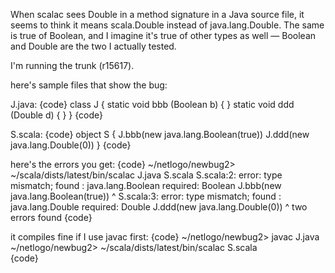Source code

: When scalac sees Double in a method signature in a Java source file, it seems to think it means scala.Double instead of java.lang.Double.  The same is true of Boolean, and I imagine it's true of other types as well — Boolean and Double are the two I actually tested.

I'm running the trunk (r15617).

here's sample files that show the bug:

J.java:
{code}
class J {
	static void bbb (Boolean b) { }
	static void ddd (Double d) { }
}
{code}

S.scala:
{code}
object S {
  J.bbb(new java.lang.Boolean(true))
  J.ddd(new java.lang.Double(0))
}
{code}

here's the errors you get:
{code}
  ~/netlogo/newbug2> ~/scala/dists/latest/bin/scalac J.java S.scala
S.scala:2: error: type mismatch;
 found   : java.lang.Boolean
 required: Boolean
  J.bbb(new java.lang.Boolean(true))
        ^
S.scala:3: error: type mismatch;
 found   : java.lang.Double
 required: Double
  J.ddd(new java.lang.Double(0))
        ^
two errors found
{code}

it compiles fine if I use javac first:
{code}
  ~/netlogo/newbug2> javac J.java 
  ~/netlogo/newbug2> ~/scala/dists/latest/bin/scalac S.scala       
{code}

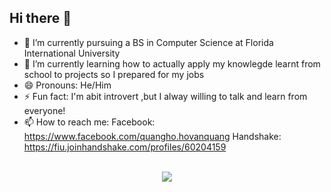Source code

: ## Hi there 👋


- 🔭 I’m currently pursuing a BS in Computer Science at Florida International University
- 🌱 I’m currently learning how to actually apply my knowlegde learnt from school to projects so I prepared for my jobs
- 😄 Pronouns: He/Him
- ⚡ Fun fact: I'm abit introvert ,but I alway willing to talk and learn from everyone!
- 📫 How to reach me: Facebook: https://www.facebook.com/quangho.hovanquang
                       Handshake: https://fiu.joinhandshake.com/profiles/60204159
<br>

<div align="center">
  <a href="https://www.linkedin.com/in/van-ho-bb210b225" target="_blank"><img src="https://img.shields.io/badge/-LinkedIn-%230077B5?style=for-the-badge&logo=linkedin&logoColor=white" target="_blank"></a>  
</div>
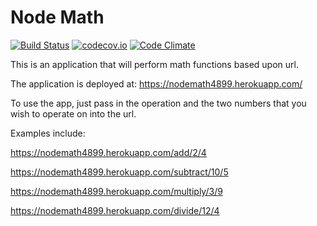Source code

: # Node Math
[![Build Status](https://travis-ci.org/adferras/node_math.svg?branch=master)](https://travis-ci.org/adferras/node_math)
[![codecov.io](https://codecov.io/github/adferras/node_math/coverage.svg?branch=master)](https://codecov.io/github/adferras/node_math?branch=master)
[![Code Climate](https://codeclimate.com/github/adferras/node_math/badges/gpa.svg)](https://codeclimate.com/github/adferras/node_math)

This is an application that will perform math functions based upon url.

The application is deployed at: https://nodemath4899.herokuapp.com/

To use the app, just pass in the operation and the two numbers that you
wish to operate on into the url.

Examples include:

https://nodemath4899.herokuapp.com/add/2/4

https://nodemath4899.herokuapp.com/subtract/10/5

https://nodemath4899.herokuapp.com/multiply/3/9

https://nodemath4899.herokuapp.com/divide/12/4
= = = = = = =
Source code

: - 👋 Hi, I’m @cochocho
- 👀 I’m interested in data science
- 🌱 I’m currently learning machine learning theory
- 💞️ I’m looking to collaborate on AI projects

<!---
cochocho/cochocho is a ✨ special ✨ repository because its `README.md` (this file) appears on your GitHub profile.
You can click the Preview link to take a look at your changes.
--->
= = = = = = =
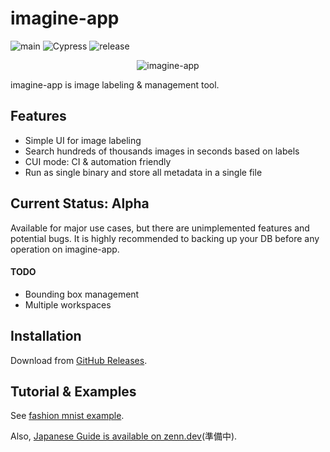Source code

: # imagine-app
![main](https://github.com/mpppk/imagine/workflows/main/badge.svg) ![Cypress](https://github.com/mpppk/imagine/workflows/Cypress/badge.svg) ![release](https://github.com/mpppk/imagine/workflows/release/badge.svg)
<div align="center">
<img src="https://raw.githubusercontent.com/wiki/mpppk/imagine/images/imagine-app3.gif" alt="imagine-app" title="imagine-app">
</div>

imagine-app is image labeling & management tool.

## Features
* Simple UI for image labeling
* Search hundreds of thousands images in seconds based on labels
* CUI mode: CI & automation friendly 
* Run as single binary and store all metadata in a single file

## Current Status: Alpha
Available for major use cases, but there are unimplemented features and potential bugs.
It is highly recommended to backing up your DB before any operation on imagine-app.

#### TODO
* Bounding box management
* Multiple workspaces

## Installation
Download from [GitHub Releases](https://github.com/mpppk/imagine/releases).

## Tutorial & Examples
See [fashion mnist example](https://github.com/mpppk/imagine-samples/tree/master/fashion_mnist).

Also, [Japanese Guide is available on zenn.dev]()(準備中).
= = = = = = =
**EXERCISE PROMPT:** Lines of the material in which the word "operation" occurs are to be copied out.

**FINISHED EXERCISE:**
To use the app, just pass in the operation and the two numbers that you
It is highly recommended to backing up your DB before any operation on imagine-app.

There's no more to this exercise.